Although he had been writing short stories since 1871, it was only in 1889 that he resolved to collect some of them in a volume, called Contos possíveis (Possible Tales), which he dedicated to Machado de Assis, his colleague in the transport department, and one of his severest critics. In 1894 he published his second book of short stories, Contos fora de moda (Unfashionable Tales) and another two volumes, Contos cariocas (Rio Tales) and Vida alheia (Other People’s Lives), comprising stories he had written for various newspapers.

Both in his short stories and in his plays, he showed himself to be a great observer of the day-to-day life and habits of Rio de Janeiro. Courtships, marital infidelity, relationships within families, friendships, celebrations – whether festive or funereal –, everything that went on in the streets and in the houses provided subjects for his stories. In the theatre, he carried on from Martins Pena and França Júnior. His plays provide us with a documentary on the evolution of the quondam Brazilian capital. During his life, about a hundred of his plays, of various genres, and thirty of his translations and free adaptations from French plays were staged in Brazil and Portugal. He remains, today, the most permanent and expressive Brazilian playwright ever, in works such as A jóia (The Jewel), A capital federal (The Federal Capital), A almanjarra (The Wardrobe) and O mambembe (The Street Actor).

He also dedicated himself to poetry, where he was considered a representative of parnassianism, but simply on the chronological grounds of belonging to the generation of Alberto de Oliveira, Raimundo Correia and Olavo Bilac, who were all influenced by French poets such as Leconte de Lisle, Banville, Coppée and Heredia. But Artur Azevedo’s expansive and cheerful temperament actually had nothing in common with that school. A lyric and sentimental poet, his sonnets fall perfectly into the tradition of the Brazilian love sonnet.

Works: Carapuças, poetry (1871); Sonetos (1876); Um dia de finados, satire (1877); Contos possíveis (1889); Contos fora da moda (1894); Contos efêmeros (1897); Contos em verso (1898); Rimas, poetry (1909); Contos cariocas (1928); Vida alheia (1929); Histórias brejeiras, selected and prefaced by R. Magalhães Júnior (1962); Contos (1973).
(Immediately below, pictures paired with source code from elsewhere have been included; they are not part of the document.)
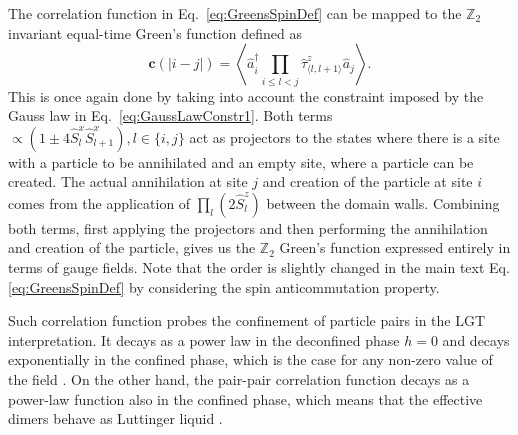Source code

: \documentclass[pra,aps,showpacs,groupedaddress,superscriptaddress,twocolumn,toc=flat,biblatex,footinbib]{revtex4-1}
\renewcommand{\l}{\left(}
\renewcommand{\r}{\right)}
\renewcommand{\a}{\hat{a}}
\newcommand{\ad}{\hat{a}^\dagger}
\newcommand{\Zt}{$\mathbb{Z}_2$ }
\renewcommand{\vec}[1]{\bm{#1}}
\begin{document}
The correlation function in Eq.~\eqref{eq:GreensSpinDef} can be mapped to the \Zt invariant equal-time Green's function defined as
\begin{equation}
    {\vec{c}(|i-j|) = \left \langle \ad_i \prod_{i \leq l < j} \hat{\tau}^{z}_{\langle l, l+1 \rangle} \a_j \right \rangle}.
\end{equation}
This is once again done by taking into account the constraint imposed by the Gauss law in Eq.~\eqref{eq:GaussLawConstr1}.
Both terms  $\propto \l 1 \pm 4\hat{S}^{x}_{l}\hat{S}^{x}_{l+1}\r, l \in \{i, j \}$ act as projectors to the states where there is a site with a particle to be annihilated and an empty site, where a particle can be created. The actual annihilation at site $j$ and creation of the particle at site $i$ comes from the application of $\prod_l \l 2 \hat{S}^{z}_l \r$ between the domain walls. Combining both terms, first applying the projectors and then performing the annihilation and creation of the particle, gives us the \Zt Green's function expressed entirely in terms of gauge fields.
Note that the order is slightly changed in the main text Eq.\eqref{eq:GreensSpinDef} by considering the spin anticommutation property.


Such correlation function probes the confinement of particle pairs in the LGT interpretation. It decays as a power law in the deconfined phase $h = 0$ and decays exponentially in the confined phase, which is the case for any non-zero value of the field \cite{Borla2020, Kebric2021}. On the other hand, the pair-pair correlation function decays as a power-law function also in the confined phase, which means that the effective dimers behave as Luttinger liquid \cite{Borla2020}.
\end{document}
Theatre: Amor por anexins (1872); A filha de Maria Angu (1876); Uma véspera de reis (1876); A jóia (1879); O escravocrata, in collaboration with Urbano Duarte (1884); A almanjarra (1888); A capital federal (1897); O retrato a óleo (1902); O dote (1907); O oráculo (1956); Teatro (1983).

Translator’s note:

Humberto de Campos wrote as follows in his preface to Azevedo’s Contos cariocas (1928):

He was the most popular short-story writer of his age and he is the one – of his generation – who is still remembered most fondly and with the most spontaneous admiration… His straightforwardness and good-humour has won him, and will continue to win him, the reputation of being the preeminent – and most affable – portraitist of Rio de Janeiro in its period of transition, i.e. in the period that saw the rise and fall of Ouvidor Street.